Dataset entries
__________

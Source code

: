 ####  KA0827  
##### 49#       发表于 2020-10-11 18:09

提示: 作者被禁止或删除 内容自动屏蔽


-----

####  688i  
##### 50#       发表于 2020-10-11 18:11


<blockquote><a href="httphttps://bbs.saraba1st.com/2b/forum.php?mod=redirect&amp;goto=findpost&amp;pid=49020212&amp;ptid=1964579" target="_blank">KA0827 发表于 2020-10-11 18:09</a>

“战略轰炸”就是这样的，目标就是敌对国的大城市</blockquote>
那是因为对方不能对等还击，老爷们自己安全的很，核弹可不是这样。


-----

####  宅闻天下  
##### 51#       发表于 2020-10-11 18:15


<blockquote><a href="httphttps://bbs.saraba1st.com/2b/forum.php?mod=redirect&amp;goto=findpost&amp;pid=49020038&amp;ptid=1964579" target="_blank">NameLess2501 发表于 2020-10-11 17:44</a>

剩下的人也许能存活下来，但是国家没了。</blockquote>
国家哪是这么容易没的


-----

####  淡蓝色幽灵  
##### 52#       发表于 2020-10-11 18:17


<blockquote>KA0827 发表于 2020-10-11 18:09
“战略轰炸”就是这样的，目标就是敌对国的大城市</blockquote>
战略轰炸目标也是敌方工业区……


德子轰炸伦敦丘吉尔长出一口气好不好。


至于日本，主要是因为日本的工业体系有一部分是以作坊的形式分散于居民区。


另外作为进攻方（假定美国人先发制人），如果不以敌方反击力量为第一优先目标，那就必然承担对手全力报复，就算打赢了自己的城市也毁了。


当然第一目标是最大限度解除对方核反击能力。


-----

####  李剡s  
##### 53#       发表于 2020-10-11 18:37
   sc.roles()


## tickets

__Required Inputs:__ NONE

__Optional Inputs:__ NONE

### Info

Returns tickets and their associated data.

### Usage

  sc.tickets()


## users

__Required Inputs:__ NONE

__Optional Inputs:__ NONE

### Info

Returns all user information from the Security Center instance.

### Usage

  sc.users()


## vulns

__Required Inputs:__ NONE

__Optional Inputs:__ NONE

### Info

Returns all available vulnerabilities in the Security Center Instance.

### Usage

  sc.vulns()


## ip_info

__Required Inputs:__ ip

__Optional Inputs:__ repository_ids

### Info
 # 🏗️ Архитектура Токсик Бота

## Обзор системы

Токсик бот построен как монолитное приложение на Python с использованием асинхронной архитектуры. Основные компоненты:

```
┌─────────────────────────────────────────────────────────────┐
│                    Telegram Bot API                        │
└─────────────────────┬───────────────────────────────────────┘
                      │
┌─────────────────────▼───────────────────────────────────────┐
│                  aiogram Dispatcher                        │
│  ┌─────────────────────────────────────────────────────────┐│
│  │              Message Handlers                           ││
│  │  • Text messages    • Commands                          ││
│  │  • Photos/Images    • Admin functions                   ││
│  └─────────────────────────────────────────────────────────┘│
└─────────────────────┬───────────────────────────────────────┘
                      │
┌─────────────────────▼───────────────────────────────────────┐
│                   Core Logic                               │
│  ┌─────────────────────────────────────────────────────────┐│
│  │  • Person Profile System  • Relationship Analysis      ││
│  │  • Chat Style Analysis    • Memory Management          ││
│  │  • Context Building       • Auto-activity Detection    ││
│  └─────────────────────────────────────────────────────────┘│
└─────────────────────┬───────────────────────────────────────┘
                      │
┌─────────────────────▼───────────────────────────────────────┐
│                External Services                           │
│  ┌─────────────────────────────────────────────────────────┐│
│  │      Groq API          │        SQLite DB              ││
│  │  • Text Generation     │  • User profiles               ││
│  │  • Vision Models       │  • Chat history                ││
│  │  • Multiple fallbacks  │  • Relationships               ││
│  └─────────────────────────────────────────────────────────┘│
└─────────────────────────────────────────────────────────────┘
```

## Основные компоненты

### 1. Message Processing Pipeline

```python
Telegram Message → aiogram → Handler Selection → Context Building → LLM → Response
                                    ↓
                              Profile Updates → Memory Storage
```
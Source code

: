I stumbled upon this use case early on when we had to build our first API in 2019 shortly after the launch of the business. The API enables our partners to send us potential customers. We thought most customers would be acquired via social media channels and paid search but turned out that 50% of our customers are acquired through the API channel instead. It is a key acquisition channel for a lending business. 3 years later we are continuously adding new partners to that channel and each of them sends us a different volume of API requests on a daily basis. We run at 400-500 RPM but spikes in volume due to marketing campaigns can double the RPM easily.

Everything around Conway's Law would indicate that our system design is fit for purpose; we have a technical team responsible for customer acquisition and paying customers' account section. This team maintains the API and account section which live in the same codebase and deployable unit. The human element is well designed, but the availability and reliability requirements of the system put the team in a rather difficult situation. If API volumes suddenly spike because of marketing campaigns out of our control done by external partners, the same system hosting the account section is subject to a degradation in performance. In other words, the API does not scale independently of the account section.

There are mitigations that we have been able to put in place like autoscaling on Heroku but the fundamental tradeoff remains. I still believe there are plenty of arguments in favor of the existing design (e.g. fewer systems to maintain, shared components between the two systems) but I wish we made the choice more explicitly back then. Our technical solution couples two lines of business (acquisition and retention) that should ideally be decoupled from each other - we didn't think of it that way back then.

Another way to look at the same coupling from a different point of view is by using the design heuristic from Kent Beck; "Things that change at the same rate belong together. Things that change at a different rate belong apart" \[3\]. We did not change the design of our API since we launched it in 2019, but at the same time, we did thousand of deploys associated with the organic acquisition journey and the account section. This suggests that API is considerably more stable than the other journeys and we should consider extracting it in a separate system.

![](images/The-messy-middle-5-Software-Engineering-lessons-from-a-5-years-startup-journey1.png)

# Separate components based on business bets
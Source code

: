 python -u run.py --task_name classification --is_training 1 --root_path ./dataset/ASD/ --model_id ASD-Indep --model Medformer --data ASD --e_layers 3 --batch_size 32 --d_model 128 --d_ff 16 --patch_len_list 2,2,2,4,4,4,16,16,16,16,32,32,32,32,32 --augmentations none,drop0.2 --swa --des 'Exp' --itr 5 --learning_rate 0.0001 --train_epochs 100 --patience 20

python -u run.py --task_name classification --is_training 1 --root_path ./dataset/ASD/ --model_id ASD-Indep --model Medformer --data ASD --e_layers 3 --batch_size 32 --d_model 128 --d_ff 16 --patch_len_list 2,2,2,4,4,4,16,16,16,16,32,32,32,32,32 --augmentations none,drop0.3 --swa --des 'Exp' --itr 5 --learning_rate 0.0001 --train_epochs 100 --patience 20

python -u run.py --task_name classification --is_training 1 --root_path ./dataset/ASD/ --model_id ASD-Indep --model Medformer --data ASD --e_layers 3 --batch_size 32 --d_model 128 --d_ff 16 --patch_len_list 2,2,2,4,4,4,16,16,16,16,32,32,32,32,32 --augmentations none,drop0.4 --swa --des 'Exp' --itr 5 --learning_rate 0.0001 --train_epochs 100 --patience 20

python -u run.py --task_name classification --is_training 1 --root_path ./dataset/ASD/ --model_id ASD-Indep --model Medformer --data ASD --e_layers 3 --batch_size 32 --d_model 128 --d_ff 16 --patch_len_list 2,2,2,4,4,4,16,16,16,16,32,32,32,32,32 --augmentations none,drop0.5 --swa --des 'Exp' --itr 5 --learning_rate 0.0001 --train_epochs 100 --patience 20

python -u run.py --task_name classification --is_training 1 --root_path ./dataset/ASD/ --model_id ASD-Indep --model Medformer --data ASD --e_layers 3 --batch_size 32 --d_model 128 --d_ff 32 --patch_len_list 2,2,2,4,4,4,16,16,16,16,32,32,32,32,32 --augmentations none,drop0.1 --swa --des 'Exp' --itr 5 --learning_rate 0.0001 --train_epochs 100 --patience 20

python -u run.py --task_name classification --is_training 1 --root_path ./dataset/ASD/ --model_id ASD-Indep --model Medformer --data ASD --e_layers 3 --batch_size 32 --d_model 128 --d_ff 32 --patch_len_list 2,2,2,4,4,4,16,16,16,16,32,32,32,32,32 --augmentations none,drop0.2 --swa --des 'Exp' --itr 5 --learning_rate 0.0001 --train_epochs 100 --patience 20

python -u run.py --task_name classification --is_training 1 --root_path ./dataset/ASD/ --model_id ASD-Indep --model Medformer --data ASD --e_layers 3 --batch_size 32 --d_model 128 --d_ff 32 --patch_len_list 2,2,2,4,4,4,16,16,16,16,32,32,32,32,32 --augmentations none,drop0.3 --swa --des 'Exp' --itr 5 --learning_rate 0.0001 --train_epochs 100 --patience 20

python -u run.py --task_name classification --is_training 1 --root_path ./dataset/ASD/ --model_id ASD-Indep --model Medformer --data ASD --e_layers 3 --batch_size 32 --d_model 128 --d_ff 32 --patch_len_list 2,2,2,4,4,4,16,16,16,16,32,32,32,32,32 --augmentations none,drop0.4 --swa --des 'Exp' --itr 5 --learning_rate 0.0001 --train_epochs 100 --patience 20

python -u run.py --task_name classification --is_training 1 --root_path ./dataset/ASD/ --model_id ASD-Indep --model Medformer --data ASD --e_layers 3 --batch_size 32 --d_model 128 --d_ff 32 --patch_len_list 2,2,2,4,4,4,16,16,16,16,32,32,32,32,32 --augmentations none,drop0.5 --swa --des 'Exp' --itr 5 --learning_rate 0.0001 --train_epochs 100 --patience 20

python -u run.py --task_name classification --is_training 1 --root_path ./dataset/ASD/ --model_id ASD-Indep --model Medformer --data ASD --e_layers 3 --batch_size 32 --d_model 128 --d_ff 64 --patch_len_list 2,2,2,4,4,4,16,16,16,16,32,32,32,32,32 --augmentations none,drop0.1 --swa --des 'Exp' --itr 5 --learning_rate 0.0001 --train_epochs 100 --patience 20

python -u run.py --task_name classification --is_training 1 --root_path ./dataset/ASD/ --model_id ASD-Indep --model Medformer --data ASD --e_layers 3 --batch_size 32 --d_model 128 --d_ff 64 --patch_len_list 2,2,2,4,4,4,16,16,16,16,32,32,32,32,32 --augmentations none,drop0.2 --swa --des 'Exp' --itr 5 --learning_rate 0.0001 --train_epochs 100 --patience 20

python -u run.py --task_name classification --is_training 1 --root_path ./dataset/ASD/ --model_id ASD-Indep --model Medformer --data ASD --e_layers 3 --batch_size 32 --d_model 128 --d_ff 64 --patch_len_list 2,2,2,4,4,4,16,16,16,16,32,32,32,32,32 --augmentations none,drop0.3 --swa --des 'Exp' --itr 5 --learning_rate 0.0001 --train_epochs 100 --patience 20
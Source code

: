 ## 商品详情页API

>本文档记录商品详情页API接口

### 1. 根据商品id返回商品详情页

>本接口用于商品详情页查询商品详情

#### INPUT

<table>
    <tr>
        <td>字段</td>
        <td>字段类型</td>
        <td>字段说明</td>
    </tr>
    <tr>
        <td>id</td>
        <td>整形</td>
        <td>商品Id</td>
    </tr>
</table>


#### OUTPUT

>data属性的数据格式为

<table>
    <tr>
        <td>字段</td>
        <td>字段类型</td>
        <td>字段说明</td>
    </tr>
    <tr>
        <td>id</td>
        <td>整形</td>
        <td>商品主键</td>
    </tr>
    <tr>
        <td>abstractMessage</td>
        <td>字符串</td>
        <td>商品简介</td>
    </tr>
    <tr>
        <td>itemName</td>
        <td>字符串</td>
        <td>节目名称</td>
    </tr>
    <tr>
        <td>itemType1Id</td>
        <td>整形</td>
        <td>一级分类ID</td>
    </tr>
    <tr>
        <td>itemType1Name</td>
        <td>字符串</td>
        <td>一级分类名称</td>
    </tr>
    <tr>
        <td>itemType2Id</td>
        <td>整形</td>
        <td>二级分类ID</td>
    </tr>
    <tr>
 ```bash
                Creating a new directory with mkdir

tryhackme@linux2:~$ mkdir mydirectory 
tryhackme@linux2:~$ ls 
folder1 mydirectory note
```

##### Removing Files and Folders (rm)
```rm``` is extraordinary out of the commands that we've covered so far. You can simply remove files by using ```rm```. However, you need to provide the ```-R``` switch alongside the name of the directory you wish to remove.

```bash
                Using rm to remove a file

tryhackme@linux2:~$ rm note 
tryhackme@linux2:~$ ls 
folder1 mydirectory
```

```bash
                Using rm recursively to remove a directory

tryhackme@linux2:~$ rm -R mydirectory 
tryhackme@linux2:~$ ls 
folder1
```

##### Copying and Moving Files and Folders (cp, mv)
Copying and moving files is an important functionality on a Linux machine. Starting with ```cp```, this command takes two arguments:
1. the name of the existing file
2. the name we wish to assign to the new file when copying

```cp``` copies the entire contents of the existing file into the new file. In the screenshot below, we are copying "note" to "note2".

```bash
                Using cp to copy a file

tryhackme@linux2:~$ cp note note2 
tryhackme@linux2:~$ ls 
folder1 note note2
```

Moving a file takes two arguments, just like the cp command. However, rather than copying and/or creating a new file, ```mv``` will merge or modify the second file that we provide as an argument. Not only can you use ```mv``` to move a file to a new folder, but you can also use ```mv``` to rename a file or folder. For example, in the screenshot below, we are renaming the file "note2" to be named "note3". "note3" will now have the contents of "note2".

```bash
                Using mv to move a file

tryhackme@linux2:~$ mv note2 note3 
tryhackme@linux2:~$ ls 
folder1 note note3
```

__________

To do:
The answer must be every line of the data that holds the word "Folders".

Response for this exercise:
##### Removing Files and Folders (rm)
##### Copying and Moving Files and Folders (cp, mv)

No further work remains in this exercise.